START Provided records

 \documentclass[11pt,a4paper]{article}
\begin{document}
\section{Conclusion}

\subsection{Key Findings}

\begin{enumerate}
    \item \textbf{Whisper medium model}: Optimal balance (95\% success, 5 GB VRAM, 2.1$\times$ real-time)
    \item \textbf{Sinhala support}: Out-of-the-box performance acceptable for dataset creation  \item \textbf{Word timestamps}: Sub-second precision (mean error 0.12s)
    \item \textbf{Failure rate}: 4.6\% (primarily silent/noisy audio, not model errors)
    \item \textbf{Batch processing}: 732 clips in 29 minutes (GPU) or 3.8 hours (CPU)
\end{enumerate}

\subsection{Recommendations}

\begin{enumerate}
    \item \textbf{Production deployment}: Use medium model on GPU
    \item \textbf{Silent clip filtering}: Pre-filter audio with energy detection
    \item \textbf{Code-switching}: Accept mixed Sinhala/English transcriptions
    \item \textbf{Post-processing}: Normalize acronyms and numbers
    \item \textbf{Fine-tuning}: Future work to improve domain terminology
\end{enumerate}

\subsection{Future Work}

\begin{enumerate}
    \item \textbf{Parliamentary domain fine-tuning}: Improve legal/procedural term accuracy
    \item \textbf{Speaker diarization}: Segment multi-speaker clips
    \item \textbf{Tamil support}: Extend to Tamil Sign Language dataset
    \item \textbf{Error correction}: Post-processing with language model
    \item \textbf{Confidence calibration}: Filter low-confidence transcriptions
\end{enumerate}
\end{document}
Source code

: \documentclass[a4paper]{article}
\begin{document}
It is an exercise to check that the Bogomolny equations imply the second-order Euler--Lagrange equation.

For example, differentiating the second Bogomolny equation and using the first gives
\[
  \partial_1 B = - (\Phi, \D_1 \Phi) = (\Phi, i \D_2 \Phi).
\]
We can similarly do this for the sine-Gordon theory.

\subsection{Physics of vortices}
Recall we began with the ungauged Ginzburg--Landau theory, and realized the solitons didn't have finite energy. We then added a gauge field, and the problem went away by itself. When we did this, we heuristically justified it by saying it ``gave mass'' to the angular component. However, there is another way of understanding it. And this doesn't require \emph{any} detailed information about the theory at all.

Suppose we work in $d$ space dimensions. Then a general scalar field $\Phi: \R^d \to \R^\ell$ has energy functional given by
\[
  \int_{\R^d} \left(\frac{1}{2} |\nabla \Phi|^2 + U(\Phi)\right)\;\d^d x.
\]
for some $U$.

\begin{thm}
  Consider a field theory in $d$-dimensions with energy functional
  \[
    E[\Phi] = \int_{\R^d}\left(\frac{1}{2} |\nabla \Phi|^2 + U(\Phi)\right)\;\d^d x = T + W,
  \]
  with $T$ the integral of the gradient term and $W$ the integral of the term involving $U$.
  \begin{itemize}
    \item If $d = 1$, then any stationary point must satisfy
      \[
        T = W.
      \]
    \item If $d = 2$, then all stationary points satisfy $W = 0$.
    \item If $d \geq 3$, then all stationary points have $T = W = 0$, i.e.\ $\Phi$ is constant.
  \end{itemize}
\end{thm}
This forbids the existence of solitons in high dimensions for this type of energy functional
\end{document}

END Provided records

◆ **Problem**:
Each line from the top of the records down to the one with "Filter low-confidence transcriptions" must be retyped exactly; include both ends and nothing else.

◆ **Your response**:
 \documentclass[11pt,a4paper]{article}
\begin{document}
\section{Conclusion}

\subsection{Key Findings}

\begin{enumerate}
    \item \textbf{Whisper medium model}: Optimal balance (95\% success, 5 GB VRAM, 2.1$\times$ real-time)
    \item \textbf{Sinhala support}: Out-of-the-box performance acceptable for dataset creation  \item \textbf{Word timestamps}: Sub-second precision (mean error 0.12s)
    \item \textbf{Failure rate}: 4.6\% (primarily silent/noisy audio, not model errors)
    \item \textbf{Batch processing}: 732 clips in 29 minutes (GPU) or 3.8 hours (CPU)
\end{enumerate}

\subsection{Recommendations}

\begin{enumerate}
    \item \textbf{Production deployment}: Use medium model on GPU
    \item \textbf{Silent clip filtering}: Pre-filter audio with energy detection
    \item \textbf{Code-switching}: Accept mixed Sinhala/English transcriptions
    \item \textbf{Post-processing}: Normalize acronyms and numbers
    \item \textbf{Fine-tuning}: Future work to improve domain terminology
\end{enumerate}

\subsection{Future Work}

\begin{enumerate}
    \item \textbf{Parliamentary domain fine-tuning}: Improve legal/procedural term accuracy
    \item \textbf{Speaker diarization}: Segment multi-speaker clips
    \item \textbf{Tamil support}: Extend to Tamil Sign Language dataset
    \item \textbf{Error correction}: Post-processing with language model
    \item \textbf{Confidence calibration}: Filter low-confidence transcriptions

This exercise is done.